# [HOW TO COMPLETE THIS TASK]
Each line below that holds the string "Sickle" counts once; report the total and nothing else.

# [RECORDS PROVIDED]
== Segment start ==

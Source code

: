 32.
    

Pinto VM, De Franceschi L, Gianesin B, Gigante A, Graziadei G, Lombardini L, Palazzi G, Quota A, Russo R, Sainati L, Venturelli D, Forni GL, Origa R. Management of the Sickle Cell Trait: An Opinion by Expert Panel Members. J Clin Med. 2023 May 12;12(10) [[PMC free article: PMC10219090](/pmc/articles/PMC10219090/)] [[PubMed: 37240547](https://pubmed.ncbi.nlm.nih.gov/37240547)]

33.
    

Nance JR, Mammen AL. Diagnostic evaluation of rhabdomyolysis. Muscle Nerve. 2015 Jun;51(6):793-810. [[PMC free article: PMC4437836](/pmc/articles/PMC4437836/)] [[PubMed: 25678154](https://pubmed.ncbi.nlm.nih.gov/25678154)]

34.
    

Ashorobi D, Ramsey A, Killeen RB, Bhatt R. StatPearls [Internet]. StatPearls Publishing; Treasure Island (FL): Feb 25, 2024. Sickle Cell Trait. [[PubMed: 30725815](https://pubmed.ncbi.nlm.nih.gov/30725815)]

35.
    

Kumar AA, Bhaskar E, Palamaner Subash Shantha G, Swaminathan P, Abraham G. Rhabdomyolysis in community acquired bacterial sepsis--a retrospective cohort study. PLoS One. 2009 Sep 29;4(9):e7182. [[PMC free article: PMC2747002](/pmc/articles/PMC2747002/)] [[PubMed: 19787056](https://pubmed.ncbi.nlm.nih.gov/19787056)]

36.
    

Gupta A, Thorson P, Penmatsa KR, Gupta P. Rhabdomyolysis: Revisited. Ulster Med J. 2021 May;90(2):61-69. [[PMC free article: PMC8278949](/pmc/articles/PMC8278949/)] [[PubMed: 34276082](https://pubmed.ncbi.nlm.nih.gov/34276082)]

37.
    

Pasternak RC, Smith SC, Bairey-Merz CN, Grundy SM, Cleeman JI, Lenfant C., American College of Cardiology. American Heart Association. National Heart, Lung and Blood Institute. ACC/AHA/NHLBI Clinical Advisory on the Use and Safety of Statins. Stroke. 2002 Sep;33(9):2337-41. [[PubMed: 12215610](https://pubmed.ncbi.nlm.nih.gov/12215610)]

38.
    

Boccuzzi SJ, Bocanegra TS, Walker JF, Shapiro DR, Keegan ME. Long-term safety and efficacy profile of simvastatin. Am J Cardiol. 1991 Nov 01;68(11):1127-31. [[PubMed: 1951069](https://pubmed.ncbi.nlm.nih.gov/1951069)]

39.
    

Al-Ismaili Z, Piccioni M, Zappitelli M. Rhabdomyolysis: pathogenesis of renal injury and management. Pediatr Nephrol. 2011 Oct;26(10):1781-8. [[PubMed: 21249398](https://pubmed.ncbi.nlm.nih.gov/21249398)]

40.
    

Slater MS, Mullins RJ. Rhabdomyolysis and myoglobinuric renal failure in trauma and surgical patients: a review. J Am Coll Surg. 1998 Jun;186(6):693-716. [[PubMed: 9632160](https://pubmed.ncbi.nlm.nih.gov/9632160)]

== Segment end ==
== Segment start ==

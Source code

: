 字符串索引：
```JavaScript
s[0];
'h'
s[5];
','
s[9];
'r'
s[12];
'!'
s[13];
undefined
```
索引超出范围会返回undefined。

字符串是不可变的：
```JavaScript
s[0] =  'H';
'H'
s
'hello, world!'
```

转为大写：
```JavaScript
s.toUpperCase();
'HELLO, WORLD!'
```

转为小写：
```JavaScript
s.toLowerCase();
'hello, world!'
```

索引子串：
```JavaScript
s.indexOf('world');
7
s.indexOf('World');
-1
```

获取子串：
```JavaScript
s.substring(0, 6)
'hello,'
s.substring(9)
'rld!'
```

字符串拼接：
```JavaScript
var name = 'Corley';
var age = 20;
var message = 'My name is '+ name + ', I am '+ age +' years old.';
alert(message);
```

== Segment end ==
== Segment start ==

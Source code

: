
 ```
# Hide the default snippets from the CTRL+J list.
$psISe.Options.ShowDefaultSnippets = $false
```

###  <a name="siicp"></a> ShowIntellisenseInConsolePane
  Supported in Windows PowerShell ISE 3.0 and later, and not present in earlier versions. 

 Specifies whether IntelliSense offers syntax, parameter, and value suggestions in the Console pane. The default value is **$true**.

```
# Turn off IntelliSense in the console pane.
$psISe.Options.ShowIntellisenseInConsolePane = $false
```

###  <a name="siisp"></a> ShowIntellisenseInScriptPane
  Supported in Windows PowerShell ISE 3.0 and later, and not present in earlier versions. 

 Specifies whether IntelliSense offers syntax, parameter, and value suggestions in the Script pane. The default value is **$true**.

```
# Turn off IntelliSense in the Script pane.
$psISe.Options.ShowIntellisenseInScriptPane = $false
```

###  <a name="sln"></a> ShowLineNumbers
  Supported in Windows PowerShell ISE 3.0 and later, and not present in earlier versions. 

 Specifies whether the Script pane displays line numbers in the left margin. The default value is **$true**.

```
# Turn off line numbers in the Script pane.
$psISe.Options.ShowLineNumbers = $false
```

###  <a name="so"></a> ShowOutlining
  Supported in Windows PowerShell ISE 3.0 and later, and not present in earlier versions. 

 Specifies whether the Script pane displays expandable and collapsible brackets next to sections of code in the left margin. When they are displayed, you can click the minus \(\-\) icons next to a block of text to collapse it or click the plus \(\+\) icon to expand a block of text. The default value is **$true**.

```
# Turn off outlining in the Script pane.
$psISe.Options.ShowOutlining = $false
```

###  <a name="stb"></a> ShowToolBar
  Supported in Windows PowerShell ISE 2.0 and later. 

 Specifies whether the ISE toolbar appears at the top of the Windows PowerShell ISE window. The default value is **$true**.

== Segment end ==

# [ANSWER SPACE]
2